The albums come in never-ending waves. They blur together. Sometimes they stand out. And when they do, I try to tell you about them. Here are two that have stood out in the past couple weeks.
No Through Road -- Winner.
Yes, the period is part of the title. Thank you, TV on the Radio and latest album Dear Science,. Punctuation is your friend.......
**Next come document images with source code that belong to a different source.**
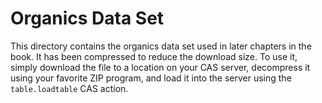 # Organics Data Set

This directory contains the organics data set used in later chapters in
the book.  It has been compressed to reduce the download size.  To use
it, simply download the file to a location on your CAS server, decompress
it using your favorite ZIP program, and load it into the server using the
`table.loadtable` CAS action.
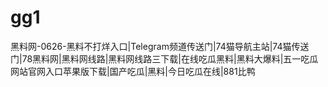 # gg1
黑料网-0626-黑料不打烊入口|Telegram频道传送门|74猫导航主站|74猫传送门|78黑料网|黑料网线路|黑料网线路三下载|在线吃瓜黑料|黑料大爆料|五一吃瓜网站官网入口苹果版下载|国产吃瓜|黑料|今日吃瓜在线|881比鸭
No Through Road hail from Adelaide, Australia, where apparently the music world is stuck in a 2002 timewarp, and where all the cool kids are listening to Interpol and The Strokes. That's okay. I like Interpol and The Strokes, and this band recaptures the sound really, really well. "Party to Survive," the video shown above, sounds like a lost track from Is This It?, and a great one at that. "Berlin Wall" and "Your Fall" are just as good, and the album careens right along until it flames out on the final track, the 10-minute, feedback-bedraggled "(this isn't) Rock 'n Roll." It's technically true. It's mostly noise. But there's a lot of great rock 'n roll along the way.
Two Cow Garage -- Speaking In Cursive
In a more just universe, Columbus' own Two Cow Garage would be playing the big summer festivals. Instead, they detonate their killer live shows night after night in front of mostly indifferent fans in dive bars in the Midwest.
Sounding either like Steve Earle fronting The Replacements or Paul Westerberg fronting Drive-By Truckers, take your pick, these four lads rock and lope, but mostly they bash the hell out of their instruments and sing their rough and ragged but literate tales of the lost and the losers, kids who were raised on Jesus and Disney movies and meth labs, bored and lethargic and intermittently, furiously committed to busting out of their dead-end farm towns.
In Micah Schnabel the band has not only a thoroughly captivating, gravel-voiced singer, but a fine writer who piles up little cinematic details that somehow manage to capture a whole lifetime of beauty and waste: "She wore a Led Zeppelin T-shirt, a Virgin Mary tattoo/On her left shoulder like a badge of honor, but faded green to blue." That's the start of the disarmingly desperate "Sadie Mae." Damn, dude, you had me at the first line.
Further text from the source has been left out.